A line qualifies if it holds the string "implementación". Copy every qualifying line from the records.

(Pictures paired with source code)
- Opening Delimiter -

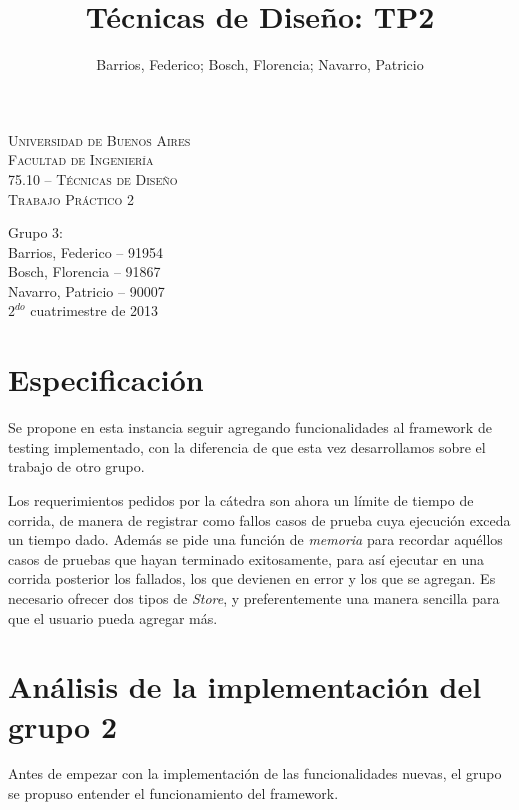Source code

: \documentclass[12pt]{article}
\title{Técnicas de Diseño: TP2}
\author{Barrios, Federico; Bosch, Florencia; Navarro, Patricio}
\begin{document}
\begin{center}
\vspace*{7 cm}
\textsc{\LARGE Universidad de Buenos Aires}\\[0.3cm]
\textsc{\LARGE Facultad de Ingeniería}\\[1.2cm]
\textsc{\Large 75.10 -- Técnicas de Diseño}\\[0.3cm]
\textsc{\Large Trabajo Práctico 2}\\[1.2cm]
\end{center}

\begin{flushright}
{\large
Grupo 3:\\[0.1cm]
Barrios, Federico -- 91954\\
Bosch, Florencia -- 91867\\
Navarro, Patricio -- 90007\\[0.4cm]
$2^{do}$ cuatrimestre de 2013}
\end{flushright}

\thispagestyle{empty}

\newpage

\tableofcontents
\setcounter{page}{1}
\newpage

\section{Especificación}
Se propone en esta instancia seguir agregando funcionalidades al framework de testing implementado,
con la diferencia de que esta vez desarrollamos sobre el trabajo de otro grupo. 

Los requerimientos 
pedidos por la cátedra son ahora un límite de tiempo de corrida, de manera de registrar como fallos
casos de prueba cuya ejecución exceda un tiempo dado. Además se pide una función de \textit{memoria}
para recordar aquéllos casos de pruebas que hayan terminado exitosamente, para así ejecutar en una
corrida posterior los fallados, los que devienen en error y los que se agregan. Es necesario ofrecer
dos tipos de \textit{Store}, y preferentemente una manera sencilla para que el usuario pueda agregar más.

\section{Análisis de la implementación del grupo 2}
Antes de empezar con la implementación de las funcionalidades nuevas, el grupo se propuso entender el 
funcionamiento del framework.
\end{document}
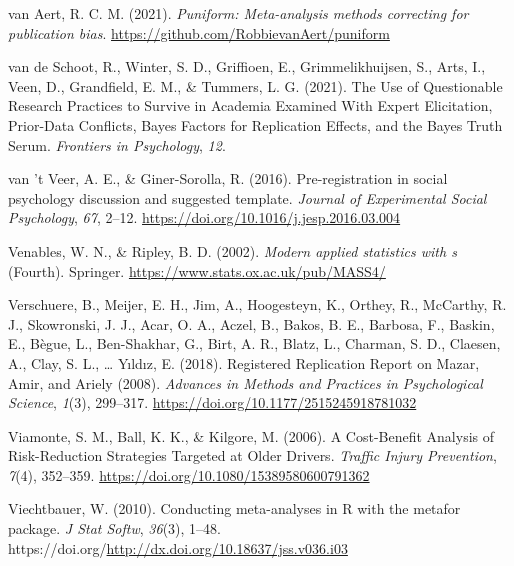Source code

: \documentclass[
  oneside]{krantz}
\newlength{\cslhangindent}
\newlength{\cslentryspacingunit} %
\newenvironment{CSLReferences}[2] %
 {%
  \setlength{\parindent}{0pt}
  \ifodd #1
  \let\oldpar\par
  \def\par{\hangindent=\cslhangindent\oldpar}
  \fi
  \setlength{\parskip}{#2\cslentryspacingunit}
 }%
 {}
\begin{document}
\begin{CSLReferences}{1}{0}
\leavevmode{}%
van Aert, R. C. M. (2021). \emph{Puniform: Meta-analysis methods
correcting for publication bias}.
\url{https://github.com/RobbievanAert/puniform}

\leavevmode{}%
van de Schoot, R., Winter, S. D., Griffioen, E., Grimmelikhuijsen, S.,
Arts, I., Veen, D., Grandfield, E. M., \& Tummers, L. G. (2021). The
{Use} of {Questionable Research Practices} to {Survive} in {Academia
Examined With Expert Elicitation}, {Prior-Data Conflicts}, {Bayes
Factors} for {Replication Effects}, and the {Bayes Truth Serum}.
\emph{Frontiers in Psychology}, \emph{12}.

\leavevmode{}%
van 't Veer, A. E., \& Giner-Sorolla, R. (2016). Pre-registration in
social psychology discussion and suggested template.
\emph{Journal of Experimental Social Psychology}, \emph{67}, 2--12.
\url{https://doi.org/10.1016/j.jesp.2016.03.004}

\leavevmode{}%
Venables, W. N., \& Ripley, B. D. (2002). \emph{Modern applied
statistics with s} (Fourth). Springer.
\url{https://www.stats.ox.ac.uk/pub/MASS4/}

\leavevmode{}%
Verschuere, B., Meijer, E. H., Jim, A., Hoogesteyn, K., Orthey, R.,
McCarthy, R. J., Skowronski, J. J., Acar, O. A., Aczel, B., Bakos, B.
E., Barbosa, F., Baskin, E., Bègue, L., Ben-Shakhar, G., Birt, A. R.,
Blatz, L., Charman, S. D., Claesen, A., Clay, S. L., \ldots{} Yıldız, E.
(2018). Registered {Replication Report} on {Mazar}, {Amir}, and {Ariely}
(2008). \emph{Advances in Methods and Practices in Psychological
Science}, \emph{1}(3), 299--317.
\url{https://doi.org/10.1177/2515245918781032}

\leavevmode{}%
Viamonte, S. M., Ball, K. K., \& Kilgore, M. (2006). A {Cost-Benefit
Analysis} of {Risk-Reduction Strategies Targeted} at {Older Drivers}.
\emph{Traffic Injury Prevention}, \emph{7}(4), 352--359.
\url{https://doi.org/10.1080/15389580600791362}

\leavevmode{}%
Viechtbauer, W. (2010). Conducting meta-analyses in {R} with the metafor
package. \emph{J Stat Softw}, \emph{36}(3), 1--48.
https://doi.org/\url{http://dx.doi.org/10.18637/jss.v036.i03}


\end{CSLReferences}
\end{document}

- Closing Delimiter -

Answer to the problem:
\section{Análisis de la implementación del grupo 2}
Antes de empezar con la implementación de las funcionalidades nuevas, el grupo se propuso entender el 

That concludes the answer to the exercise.